| Entries taken from a collection |
▽

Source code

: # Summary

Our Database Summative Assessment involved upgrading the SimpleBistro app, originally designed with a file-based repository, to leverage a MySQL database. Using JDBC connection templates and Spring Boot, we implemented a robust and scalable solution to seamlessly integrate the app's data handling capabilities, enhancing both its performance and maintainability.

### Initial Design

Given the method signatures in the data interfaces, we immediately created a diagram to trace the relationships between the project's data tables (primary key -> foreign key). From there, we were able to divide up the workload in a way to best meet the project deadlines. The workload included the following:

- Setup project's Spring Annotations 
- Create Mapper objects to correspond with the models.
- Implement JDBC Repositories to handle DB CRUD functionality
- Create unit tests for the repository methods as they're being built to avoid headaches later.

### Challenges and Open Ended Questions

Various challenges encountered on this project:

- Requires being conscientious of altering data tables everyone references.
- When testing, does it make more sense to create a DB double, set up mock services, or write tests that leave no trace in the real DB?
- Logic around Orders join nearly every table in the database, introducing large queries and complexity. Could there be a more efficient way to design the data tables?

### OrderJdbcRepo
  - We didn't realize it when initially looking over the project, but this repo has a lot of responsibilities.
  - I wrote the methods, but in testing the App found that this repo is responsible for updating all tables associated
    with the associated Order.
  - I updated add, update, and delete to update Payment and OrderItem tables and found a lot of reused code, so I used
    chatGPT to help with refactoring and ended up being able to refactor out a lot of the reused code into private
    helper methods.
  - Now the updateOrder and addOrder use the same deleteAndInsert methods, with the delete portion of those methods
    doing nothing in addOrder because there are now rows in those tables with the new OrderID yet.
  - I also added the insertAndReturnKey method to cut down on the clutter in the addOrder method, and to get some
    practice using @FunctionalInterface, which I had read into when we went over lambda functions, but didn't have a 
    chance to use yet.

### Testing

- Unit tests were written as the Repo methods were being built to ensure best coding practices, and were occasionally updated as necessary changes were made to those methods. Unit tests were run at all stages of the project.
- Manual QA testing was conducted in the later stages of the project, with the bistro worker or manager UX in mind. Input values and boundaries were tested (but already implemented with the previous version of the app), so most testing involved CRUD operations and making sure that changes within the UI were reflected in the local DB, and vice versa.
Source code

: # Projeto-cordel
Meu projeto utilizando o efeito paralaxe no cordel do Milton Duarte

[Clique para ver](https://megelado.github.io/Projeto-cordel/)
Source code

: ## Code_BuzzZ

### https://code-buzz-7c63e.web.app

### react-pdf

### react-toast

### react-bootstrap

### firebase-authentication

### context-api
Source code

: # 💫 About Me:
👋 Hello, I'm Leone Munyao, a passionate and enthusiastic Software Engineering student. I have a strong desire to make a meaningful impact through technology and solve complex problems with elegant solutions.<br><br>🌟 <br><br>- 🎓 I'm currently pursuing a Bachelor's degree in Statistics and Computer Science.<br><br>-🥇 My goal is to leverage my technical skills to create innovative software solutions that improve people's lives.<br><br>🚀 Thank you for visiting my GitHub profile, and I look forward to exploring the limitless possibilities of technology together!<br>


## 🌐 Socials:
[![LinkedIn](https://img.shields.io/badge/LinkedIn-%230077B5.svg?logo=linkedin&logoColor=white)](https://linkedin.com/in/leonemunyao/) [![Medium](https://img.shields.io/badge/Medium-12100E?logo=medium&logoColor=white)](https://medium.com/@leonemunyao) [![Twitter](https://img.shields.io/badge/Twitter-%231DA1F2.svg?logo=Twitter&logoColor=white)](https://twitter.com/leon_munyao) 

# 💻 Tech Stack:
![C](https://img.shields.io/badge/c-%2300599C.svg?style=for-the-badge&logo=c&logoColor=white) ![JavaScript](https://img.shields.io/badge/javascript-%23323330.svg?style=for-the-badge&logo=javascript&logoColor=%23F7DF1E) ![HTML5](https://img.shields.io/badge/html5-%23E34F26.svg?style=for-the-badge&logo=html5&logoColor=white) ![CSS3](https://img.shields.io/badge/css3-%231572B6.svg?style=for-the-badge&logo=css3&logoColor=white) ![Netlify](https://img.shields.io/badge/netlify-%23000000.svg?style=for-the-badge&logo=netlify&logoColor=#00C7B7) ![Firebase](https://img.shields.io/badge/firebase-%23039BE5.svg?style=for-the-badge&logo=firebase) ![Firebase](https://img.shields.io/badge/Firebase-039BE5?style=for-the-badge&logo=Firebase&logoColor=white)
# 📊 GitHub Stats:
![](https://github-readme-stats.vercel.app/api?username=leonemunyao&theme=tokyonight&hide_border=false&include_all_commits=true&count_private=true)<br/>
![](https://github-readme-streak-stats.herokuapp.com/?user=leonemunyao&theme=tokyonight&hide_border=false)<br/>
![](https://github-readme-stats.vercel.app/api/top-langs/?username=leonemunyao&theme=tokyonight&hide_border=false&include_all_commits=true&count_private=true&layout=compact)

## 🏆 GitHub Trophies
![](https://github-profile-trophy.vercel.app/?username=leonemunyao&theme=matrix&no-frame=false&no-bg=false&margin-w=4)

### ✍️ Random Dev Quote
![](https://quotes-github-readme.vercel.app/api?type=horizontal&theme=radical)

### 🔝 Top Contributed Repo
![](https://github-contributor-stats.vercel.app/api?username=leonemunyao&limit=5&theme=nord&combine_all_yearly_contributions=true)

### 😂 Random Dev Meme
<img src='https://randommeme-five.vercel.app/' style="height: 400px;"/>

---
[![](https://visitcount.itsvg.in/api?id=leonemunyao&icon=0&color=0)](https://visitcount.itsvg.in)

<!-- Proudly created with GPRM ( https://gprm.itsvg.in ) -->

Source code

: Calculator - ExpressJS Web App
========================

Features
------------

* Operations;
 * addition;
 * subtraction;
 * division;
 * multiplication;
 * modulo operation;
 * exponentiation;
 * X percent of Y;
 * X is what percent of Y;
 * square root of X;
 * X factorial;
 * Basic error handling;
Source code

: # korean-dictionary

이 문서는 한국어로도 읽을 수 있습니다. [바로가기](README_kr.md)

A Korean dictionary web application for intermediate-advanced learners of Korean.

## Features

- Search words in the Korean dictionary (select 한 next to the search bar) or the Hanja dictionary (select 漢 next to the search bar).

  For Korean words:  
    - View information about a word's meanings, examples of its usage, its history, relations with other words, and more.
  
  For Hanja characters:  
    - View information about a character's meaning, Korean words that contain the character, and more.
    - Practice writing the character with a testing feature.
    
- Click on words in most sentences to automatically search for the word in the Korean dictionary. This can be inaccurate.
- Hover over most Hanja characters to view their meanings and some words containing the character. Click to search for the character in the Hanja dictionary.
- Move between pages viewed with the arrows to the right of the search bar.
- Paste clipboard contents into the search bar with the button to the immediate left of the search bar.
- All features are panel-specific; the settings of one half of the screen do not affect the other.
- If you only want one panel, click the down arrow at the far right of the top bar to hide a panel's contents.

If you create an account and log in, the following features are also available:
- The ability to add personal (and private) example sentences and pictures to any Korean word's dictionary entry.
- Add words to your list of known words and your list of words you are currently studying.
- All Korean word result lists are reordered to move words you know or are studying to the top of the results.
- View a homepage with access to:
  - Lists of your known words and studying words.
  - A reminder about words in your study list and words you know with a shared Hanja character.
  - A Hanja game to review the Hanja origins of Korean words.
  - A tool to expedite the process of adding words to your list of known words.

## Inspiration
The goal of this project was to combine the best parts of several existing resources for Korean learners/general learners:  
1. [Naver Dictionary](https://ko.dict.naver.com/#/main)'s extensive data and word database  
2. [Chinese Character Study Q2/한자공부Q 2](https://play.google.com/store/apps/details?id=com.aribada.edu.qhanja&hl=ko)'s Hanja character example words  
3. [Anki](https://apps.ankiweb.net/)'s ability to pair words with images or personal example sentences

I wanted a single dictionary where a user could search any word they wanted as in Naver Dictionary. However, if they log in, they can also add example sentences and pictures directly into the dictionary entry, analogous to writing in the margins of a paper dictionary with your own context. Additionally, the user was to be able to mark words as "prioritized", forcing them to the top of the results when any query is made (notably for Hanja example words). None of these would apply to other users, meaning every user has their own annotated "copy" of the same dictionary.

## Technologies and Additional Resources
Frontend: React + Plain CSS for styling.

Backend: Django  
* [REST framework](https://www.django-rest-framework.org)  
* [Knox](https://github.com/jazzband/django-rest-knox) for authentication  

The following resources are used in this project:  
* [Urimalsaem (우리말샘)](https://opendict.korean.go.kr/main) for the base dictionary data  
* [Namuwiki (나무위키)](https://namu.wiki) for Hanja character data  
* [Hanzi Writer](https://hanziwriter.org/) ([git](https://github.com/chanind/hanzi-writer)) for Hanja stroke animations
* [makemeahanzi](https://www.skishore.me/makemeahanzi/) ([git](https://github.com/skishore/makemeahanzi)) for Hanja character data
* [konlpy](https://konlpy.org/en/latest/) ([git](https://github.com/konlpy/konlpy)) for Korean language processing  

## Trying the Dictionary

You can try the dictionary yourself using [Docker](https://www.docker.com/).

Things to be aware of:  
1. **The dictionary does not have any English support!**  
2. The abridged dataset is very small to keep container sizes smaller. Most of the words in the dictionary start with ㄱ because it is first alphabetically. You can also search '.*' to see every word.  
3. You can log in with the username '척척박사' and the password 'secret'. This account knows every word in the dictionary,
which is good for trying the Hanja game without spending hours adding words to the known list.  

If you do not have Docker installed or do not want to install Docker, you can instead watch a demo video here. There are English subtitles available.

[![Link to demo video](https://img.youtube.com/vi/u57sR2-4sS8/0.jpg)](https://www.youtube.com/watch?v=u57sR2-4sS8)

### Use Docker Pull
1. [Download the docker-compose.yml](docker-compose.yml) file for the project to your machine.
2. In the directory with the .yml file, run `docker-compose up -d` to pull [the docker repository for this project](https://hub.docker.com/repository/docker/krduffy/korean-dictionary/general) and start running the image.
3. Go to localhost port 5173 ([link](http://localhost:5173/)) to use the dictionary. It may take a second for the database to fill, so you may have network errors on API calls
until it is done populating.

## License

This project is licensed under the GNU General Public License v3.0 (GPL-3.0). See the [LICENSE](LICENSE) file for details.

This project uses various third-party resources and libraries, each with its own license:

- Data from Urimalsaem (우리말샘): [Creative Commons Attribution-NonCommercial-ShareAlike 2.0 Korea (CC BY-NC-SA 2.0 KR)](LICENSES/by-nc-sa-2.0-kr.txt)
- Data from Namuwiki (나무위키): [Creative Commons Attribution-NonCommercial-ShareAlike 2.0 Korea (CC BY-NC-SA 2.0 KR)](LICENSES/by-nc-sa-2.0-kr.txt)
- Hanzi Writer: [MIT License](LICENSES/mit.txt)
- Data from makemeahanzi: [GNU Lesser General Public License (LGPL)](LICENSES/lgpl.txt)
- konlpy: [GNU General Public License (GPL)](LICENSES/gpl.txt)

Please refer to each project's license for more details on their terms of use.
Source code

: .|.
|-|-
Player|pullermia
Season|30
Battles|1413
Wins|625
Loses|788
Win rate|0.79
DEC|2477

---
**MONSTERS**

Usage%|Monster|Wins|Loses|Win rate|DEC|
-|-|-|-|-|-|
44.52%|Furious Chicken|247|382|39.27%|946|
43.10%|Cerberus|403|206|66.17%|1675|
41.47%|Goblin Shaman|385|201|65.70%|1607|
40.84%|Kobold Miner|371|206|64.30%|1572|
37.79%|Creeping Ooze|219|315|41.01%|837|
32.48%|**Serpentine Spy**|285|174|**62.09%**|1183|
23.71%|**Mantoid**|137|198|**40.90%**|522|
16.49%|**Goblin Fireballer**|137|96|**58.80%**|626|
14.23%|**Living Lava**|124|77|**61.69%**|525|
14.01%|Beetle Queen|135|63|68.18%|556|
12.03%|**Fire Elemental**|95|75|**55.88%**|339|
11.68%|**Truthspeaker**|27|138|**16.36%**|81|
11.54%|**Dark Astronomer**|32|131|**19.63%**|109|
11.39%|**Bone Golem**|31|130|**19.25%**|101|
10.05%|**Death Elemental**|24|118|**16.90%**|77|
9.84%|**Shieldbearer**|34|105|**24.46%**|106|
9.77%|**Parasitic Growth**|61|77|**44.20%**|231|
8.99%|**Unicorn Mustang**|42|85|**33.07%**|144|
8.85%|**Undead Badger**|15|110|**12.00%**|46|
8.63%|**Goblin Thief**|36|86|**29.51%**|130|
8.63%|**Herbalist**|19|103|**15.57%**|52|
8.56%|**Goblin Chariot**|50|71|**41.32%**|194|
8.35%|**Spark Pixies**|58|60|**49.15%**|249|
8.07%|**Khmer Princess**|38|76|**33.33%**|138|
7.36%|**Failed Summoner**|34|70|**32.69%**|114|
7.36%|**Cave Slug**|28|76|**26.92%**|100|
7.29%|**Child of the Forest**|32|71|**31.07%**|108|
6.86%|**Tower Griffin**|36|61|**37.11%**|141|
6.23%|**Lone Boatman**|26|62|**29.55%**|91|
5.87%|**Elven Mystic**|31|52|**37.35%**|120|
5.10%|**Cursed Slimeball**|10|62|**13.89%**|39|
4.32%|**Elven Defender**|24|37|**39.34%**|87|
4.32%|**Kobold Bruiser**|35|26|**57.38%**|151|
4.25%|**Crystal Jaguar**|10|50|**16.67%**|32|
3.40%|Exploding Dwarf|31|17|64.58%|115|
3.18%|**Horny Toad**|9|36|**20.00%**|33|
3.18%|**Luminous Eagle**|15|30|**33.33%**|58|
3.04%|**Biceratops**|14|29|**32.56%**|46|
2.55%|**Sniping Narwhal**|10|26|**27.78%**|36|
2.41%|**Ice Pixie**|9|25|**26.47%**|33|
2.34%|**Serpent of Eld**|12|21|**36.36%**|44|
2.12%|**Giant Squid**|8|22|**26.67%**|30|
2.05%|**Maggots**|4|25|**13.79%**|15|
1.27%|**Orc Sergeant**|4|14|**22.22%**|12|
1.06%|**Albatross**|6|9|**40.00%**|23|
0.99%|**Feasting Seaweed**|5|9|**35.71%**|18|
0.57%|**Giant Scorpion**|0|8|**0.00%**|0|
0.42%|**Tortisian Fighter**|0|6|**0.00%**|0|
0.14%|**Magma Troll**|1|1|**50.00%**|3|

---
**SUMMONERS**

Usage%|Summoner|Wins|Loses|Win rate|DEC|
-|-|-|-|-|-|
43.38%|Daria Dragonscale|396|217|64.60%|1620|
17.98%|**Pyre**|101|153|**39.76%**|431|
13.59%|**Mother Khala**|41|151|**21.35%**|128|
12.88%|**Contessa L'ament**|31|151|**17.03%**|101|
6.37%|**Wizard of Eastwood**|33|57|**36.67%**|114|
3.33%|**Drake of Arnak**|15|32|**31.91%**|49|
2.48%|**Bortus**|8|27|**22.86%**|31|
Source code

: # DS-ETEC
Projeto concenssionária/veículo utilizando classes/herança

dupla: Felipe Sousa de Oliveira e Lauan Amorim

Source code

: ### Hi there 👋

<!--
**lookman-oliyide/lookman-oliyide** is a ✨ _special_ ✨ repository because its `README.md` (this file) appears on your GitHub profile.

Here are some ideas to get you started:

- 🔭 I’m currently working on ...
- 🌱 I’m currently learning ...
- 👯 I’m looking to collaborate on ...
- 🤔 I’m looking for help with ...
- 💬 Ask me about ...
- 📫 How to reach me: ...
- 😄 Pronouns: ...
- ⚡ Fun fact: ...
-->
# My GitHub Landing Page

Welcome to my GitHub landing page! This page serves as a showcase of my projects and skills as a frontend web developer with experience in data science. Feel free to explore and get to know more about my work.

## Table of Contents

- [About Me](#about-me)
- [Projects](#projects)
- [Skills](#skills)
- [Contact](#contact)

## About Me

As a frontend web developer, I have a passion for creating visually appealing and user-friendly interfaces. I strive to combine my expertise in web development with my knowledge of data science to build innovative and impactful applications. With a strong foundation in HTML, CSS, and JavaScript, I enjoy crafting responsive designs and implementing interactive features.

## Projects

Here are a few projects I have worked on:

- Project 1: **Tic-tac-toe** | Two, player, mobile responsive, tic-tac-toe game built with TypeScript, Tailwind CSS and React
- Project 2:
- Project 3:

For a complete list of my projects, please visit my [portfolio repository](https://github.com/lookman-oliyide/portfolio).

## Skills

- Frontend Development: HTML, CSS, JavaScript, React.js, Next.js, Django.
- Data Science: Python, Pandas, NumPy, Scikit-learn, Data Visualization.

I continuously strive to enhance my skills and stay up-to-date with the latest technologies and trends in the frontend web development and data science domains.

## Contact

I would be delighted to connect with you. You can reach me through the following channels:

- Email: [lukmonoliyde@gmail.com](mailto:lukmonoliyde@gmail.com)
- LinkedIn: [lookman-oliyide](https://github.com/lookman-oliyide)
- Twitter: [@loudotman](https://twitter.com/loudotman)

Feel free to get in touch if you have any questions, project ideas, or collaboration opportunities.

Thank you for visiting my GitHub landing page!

△

Among the entries above, which lines include "built"? List them all.

| Your solution |
- Create unit tests for the repository methods as they're being built to avoid headaches later.
- Unit tests were written as the Repo methods were being built to ensure best coding practices, and were occasionally updated as necessary changes were made to those methods. Unit tests were run at all stages of the project.
- Project 1: **Tic-tac-toe** | Two, player, mobile responsive, tic-tac-toe game built with TypeScript, Tailwind CSS and React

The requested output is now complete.